WHAT NEEDS TO BE DONE:
Look through the material below. Copy every line with the string "graphicspath" in it.

DATA SHOWN:
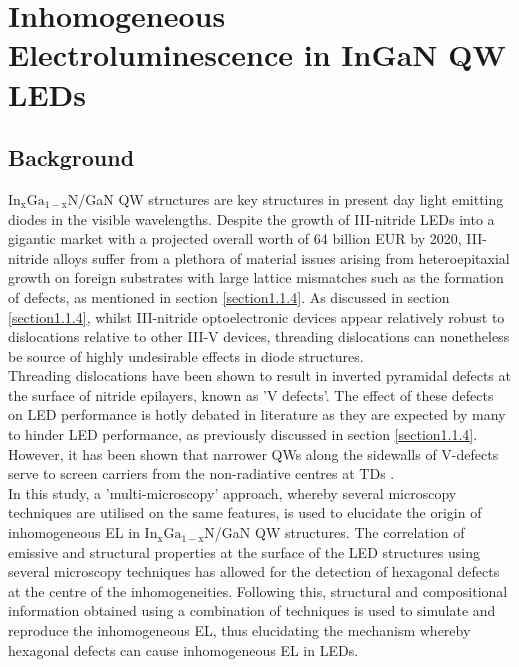 
\chapter{Inhomogeneous Electroluminescence in InGaN QW LEDs}

\ifpdf
    \graphicspath{{Chapter2/Figs/Raster/}{Chapter2/Figs/PDF/}{Chapter2/Figs/}}
\else
    \graphicspath{{Chapter2/Figs/Vector/}{Chapter2/Figs/}}
\fi


\section[Short title]{Background}


$\mathrm{In_{x}Ga_{1-x}N}$/GaN QW structures are key structures in present day light emitting diodes in the visible wavelengths. Despite the growth of III-nitride LEDs into a gigantic market with a projected overall worth of 64 billion EUR by 2020, III-nitride alloys suffer from a plethora of material issues arising from heteroepitaxial growth on foreign substrates with large lattice mismatches \cite{Bennett2010b} such as the formation of defects, as mentioned in section \ref{section1.1.4}. As discussed in section \ref{section1.1.4}, whilst III-nitride optoelectronic devices appear relatively robust to dislocations relative to other III-V devices, threading dislocations can nonetheless be source of highly undesirable effects in diode structures.\\
Threading dislocations have been shown to result in inverted pyramidal defects at the surface of nitride epilayers, known as 'V defects'. The effect of these defects on LED performance is hotly debated in literature as they are expected by many to hinder LED performance, as previously discussed in section \ref{section1.1.4}. However, it has been shown that narrower QWs along the sidewalls of V-defects serve to screen carriers from the non-radiative centres at TDs \cite{Hangleiter2005}.\\
In this study, a 'multi-microscopy' approach, whereby several microscopy techniques are utilised on the same features, is used to elucidate the origin of inhomogeneous EL in $\mathrm{In_{x}Ga_{1-x}N}$/GaN QW structures. The correlation of emissive and structural properties at the surface of the LED structures using several microscopy techniques has allowed for the detection of hexagonal defects at the centre of the inhomogeneities. Following this, structural and compositional information obtained using a combination of techniques is used to simulate and reproduce the inhomogeneous EL, thus elucidating the mechanism whereby hexagonal defects can cause inhomogeneous EL in LEDs.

RESPONSE:
    \graphicspath{{Chapter2/Figs/Raster/}{Chapter2/Figs/PDF/}{Chapter2/Figs/}}
    \graphicspath{{Chapter2/Figs/Vector/}{Chapter2/Figs/}}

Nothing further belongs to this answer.